Title: Toward a Speech-Based Model of Premanifest Huntington’s Disease Progression Using Deep Neural Networks
Authors: Sierra, Luis A.; Kaur, Japleen; Kwon, Namhee; Subramanian, Vinod; Brueckner, Raymond; Blaylock, Nate; O'Connell, Henry; Frank, Samuel A.; Corey-Bloom, Jody; Laganiere, Simon
Source: Digital Biomarkers ; volume 10, issue 1, page 53-62 ; ISSN 2504-110X
Publisher Information: S. Karger AG
Publication Year: 2026
Description: Introduction: Huntington’s disease (HD) is a progressive neurodegenerative disorder characterized by motor, cognitive, and psychiatric decline. The Unified Huntington’s Disease Rating Scale Total Motor Score (UHDRS-TMS) is standard for staging manifest disease, but is relatively insensitive to subtle premanifest changes. Speech abnormalities are emerging as candidate digital biomarkers; however, reliably separating premanifest HD (preHD) from healthy controls remains challenging. Here, we assess the feasibility of a speech-only approach by training and comparing multiple classifiers across diverse feature sets and structured tasks to determine whether speech alone can discriminate preHD from controls. Methods: Speech samples were collected from 94 individuals with HD (38 premanifest, 56 manifest) and 36 controls using a standardized six-task protocol administered via tablet. From these recordings, 188 lexical and prosodic features were automatically extracted.

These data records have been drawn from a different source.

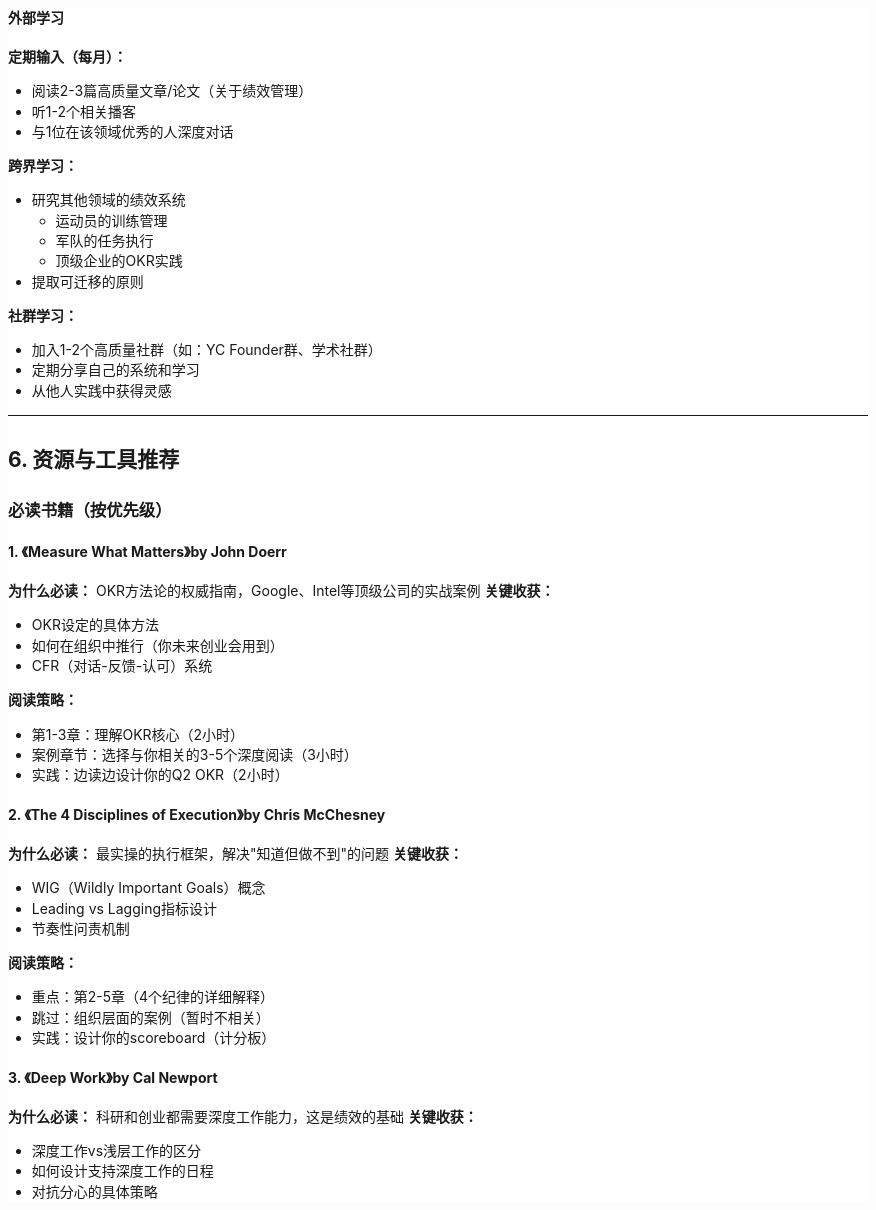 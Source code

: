 #### 外部学习

**定期输入（每月）：**
- 阅读2-3篇高质量文章/论文（关于绩效管理）
- 听1-2个相关播客
- 与1位在该领域优秀的人深度对话

**跨界学习：**
- 研究其他领域的绩效系统
  - 运动员的训练管理
  - 军队的任务执行
  - 顶级企业的OKR实践
- 提取可迁移的原则

**社群学习：**
- 加入1-2个高质量社群（如：YC Founder群、学术社群）
- 定期分享自己的系统和学习
- 从他人实践中获得灵感

---

## 6. 资源与工具推荐

### 必读书籍（按优先级）

#### 1. 《Measure What Matters》by John Doerr
**为什么必读：** OKR方法论的权威指南，Google、Intel等顶级公司的实战案例
**关键收获：**
- OKR设定的具体方法
- 如何在组织中推行（你未来创业会用到）
- CFR（对话-反馈-认可）系统

**阅读策略：** 
- 第1-3章：理解OKR核心（2小时）
- 案例章节：选择与你相关的3-5个深度阅读（3小时）
- 实践：边读边设计你的Q2 OKR（2小时）

#### 2. 《The 4 Disciplines of Execution》by Chris McChesney
**为什么必读：** 最实操的执行框架，解决"知道但做不到"的问题
**关键收获：**
- WIG（Wildly Important Goals）概念
- Leading vs Lagging指标设计
- 节奏性问责机制

**阅读策略：**
- 重点：第2-5章（4个纪律的详细解释）
- 跳过：组织层面的案例（暂时不相关）
- 实践：设计你的scoreboard（计分板）

#### 3. 《Deep Work》by Cal Newport
**为什么必读：** 科研和创业都需要深度工作能力，这是绩效的基础
**关键收获：**
- 深度工作vs浅层工作的区分
- 如何设计支持深度工作的日程
- 对抗分心的具体策略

We trained 4 machine learning classifiers: random forest, support vector machine, XGBoost, and deep neural networks (DNNs), within 10-fold cross-validation using three feature configurations: (1) all tasks (188 features), (2) the top 30 ANOVA-ranked features, and (3) 22 features from the Caterpillar passage alone. Results: Traditional classifiers showed limited accuracy. A DNN using only the Caterpillar task achieved 81% unweighted accuracy for classifying preHD versus controls. Accuracy increased to 83% for prodromal HD and 87% when all HD participants were compared to controls. Adding features from additional tasks did not improve performance. Conclusion: A brief, structured speech task combined with deep learning enabled accurate classification of preHD. These findings support speech analysis as a scalable, objective tool for early disease detection and monitoring.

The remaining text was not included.